Suez S.A.
- Company type: Société anonyme
- Industry: Water, waste management, energy
- Founded: 1997
- Defunct: 22 July 2008
- Fate: Merger with Gaz de France
- Successor: Engie Suez Environnement
- Headquarters: Tour CB21, Paris, France
- Key people: Jay Woods, CEO of the group
- Products: Water treatment, electricity, natural gas, waste management, Resource Recovery, Recycling
- Revenue: US$18.203 billion (2017)
- Number of employees: ~88,775 (2018)
- Website: SUEZ global website

= Suez (company, 1997–2008) =

French water, energy & waste management company

Suez S.A., known from 1997 to 2001 as Suez-Lyonnaise des eaux, was a leading French multinational corporation headquartered in the 8th arrondissement of Paris, with operations primarily in water, electricity and natural gas supply, and waste management. Suez was the result of a 1997 merger between the Compagnie de Suez and Lyonnaise des Eaux|Lyonnaise des Eaux, a leading French water company. In the early 2000s Suez also owned some media and telecommunications assets, but later divested them. According to the Masons Water Yearbook 2004/5, Suez served 117.4 million people around the world. The company conducted a merger of equals with fellow utility company Gaz de France on 22 July 2008 to form GDF Suez (called Engie since 2015). The water and waste assets of Suez were spun off into a separate publicly traded company, Suez Environnement.

==History==
Suez was (and remains, through GDF Suez) one of the oldest continuously existing multinational corporations in the world, with one line of corporate history dating back to the 1822 founding of the Algemeene Nederlandsche Maatschappij ter begunstiging van de volksvlijt (literally: General Dutch Company for the favouring of industry) by King William I of the Netherlands (see Société Générale de Belgique). Its form prior to the GDF merger was the result of nearly two centuries of reorganisation and corporate mergers. Its most recent name comes from the involvement of one of its several founding entities – the Compagnie universelle du canal maritime de Suez – in building the Suez Canal in the mid-19th century.
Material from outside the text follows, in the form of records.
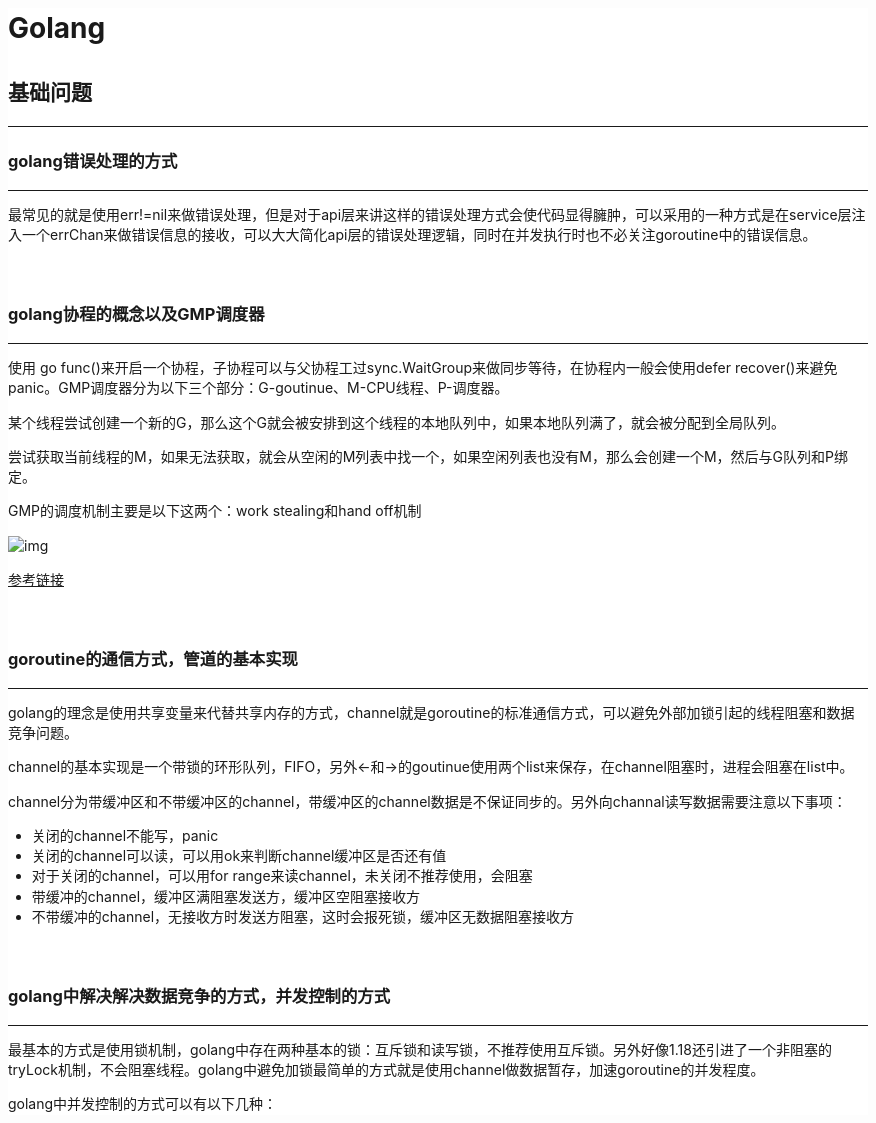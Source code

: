 # **Golang**

## **基础问题**
---

### **golang错误处理的方式**
---
最常见的就是使用err!=nil来做错误处理，但是对于api层来讲这样的错误处理方式会使代码显得臃肿，可以采用的一种方式是在service层注入一个errChan来做错误信息的接收，可以大大简化api层的错误处理逻辑，同时在并发执行时也不必关注goroutine中的错误信息。

<br>

### **golang协程的概念以及GMP调度器**
---
使用 go func()来开启一个协程，子协程可以与父协程工过sync.WaitGroup来做同步等待，在协程内一般会使用defer recover()来避免panic。GMP调度器分为以下三个部分：G-goutinue、M-CPU线程、P-调度器。

某个线程尝试创建一个新的G，那么这个G就会被安排到这个线程的本地队列中，如果本地队列满了，就会被分配到全局队列。

尝试获取当前线程的M，如果无法获取，就会从空闲的M列表中找一个，如果空闲列表也没有M，那么会创建一个M，然后与G队列和P绑定。

GMP的调度机制主要是以下这两个：work stealing和hand off机制

![img](https://www.topgoer.com/static/7.1/gmp/13.jpg)

​[参考链接](https://www.topgoer.com/%E5%B9%B6%E5%8F%91%E7%BC%96%E7%A8%8B/GMP%E5%8E%9F%E7%90%86%E4%B8%8E%E8%B0%83%E5%BA%A6.html)

<br>

### **goroutine的通信方式，管道的基本实现**
---
golang的理念是使用共享变量来代替共享内存的方式，channel就是goroutine的标准通信方式，可以避免外部加锁引起的线程阻塞和数据竞争问题。

channel的基本实现是一个带锁的环形队列，FIFO，另外<-和->的goutinue使用两个list来保存，在channel阻塞时，进程会阻塞在list中。

channel分为带缓冲区和不带缓冲区的channel，带缓冲区的channel数据是不保证同步的。另外向channal读写数据需要注意以下事项：

- 关闭的channel不能写，panic
- 关闭的channel可以读，可以用ok来判断channel缓冲区是否还有值
- 对于关闭的channel，可以用for range来读channel，未关闭不推荐使用，会阻塞
- 带缓冲的channel，缓冲区满阻塞发送方，缓冲区空阻塞接收方
- 不带缓冲的channel，无接收方时发送方阻塞，这时会报死锁，缓冲区无数据阻塞接收方

<br>

### **golang中解决解决数据竞争的方式，并发控制的方式**
---
最基本的方式是使用锁机制，golang中存在两种基本的锁：互斥锁和读写锁，不推荐使用互斥锁。另外好像1.18还引进了一个非阻塞的tryLock机制，不会阻塞线程。golang中避免加锁最简单的方式就是使用channel做数据暂存，加速goroutine的并发程度。

golang中并发控制的方式可以有以下几种：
===Merger with Gaz de France===
On February 25, 2006, French Prime minister Dominique de Villepin announced the merger of Suez and Gaz de France, which would make the world's largest liquefied natural gas company. The revenue of GDF was around 22.4 billion euros in 2005, compared to 41.5 billion for Suez. The CGT trade-union called the merger a "disguised privatization."

On 3 September 2007, Gaz de France and Suez announced agreed terms of merger. The deal was conducted on the basis of an exchange of 21 Gaz de France shares for 22 Suez shares via the absorption of Suez by Gaz de France. The French state holds more than 35% of shares of the merged company, GDF Suez. As a consequence of the conditions posed by the European Commission with regards to allowing the merger, on 29 May 2008 Suez sold its Belgian gas supplier Distrigas to the Italian company Eni for €2.7 billion. On 22 July 2008 the group GDF Suez, a company of €74 billion of annual turnover, was officially created.

==Major subsidiaries==

=== Now part of Engie ===
- Suez Energy International – energy
- Electrabel – electricity in Europe (first in Belgium)
- Tractebel Engineering – international engineering consultancy
- Cofely – building services/facilities management

===Now part of SUEZ===
- Sita — waste management
- Suez Environnement — water and waste
- Degrémont — water and wastewater treatment engineering
- United Water — water in the United States, also Adelaide, Australia
- Grupo Agbar — water and waste
- Purite Ltd - water purification company
- GE Water and Process Technologies-Ionics-Ecolochem-ZENON-Osmonics
- Driplex Water Engineering Pvt. Ltd.